I don’t have kids but I am —ehem!—a super aunt. And from early on I saw the same patterns in me as I did from my grandmother, the woman who I give credit for raising me—my mom naturally bristles when I say my lola raised me but this will just have to be our secret.
I associate caring and loving for my little pests with feeding them good food. I get to hang with my brother’s kids every weekend and they also spend school breaks with me or my sister. I let them indulge in some treats they wouldn’t normally have (an issue of availability), sometimes cook what I hope are nutrition-packed meals—if I’m being honest, many times I just make the “lesser evil” versions of the stuff they love—that taste great, and continuously pound in the importance of eating their veggies.

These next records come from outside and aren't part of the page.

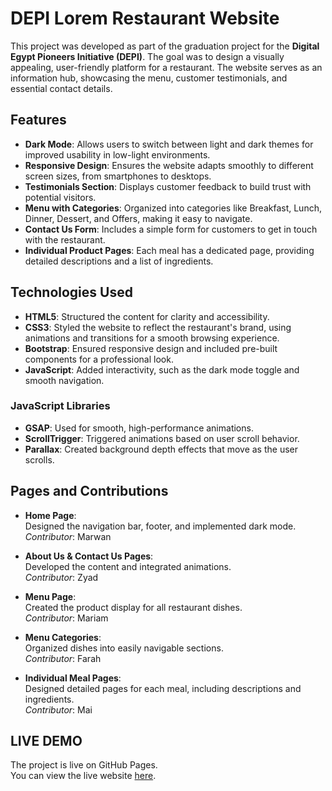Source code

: # DEPI Lorem Restaurant Website

This project was developed as part of the graduation project for the **Digital Egypt Pioneers Initiative (DEPI)**. The goal was to design a visually appealing, user-friendly platform for a restaurant. The website serves as an information hub, showcasing the menu, customer testimonials, and essential contact details.

## Features

- **Dark Mode**: Allows users to switch between light and dark themes for improved usability in low-light environments.
- **Responsive Design**: Ensures the website adapts smoothly to different screen sizes, from smartphones to desktops.
- **Testimonials Section**: Displays customer feedback to build trust with potential visitors.
- **Menu with Categories**: Organized into categories like Breakfast, Lunch, Dinner, Dessert, and Offers, making it easy to navigate.
- **Contact Us Form**: Includes a simple form for customers to get in touch with the restaurant.
- **Individual Product Pages**: Each meal has a dedicated page, providing detailed descriptions and a list of ingredients.

## Technologies Used

- **HTML5**: Structured the content for clarity and accessibility.
- **CSS3**: Styled the website to reflect the restaurant's brand, using animations and transitions for a smooth browsing experience.
- **Bootstrap**: Ensured responsive design and included pre-built components for a professional look.
- **JavaScript**: Added interactivity, such as the dark mode toggle and smooth navigation.

### JavaScript Libraries
- **GSAP**: Used for smooth, high-performance animations.
- **ScrollTrigger**: Triggered animations based on user scroll behavior.
- **Parallax**: Created background depth effects that move as the user scrolls.

## Pages and Contributions

- **Home Page**:  
  Designed the navigation bar, footer, and implemented dark mode.  
  *Contributor*: Marwan

- **About Us & Contact Us Pages**:  
  Developed the content and integrated animations.  
  *Contributor*: Zyad

- **Menu Page**:  
  Created the product display for all restaurant dishes.  
  *Contributor*: Mariam

- **Menu Categories**:  
  Organized dishes into easily navigable sections.  
  *Contributor*: Farah

- **Individual Meal Pages**:  
  Designed detailed pages for each meal, including descriptions and ingredients.  
  *Contributor*: Mai

## LIVE DEMO

The project is live on GitHub Pages.  
You can view the live website [here](https://zyadraft.github.io/DEPI-Project/).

But beyond spoiling my niece and nephew with good eats, I really think that showing love though food is a concept that resonates with people across borders and cultures.
When I was growing up, I associated my lola’s cooking with caring. She loved me so she fed me food that would nourish me and help me grow up strong. She prepared special dishes to mark special events like my favorites on my birthday to make me feel celebrated. She made soup or porridge when I got sick to help nurse me back to health. I suppose it’s practically impossible to go against my programming and really, I don’t see any reason to.
This caring through food extends beyond my family. I often think about soup kitchens and similar programs that aren’t in existence here. While I have, on a few occasions, participated in outreach efforts comparable to those, actual preparation and distribution of food for the same reason is something that calls to me.
I remember reading an article a long, long time ago about a husband and wife team who cooked a huge pot of lugaw—rice porridge often prepared with chicken—every Sunday and brought it to a depressed area to serve to kids. I don’t remember if the article mentioned why they did it. All I remember is that the kids got a special treat on Sunday mornings, a hot bowl of food prepared especially for them. That’s one of the earliest food-love connection I can remember outside my own family.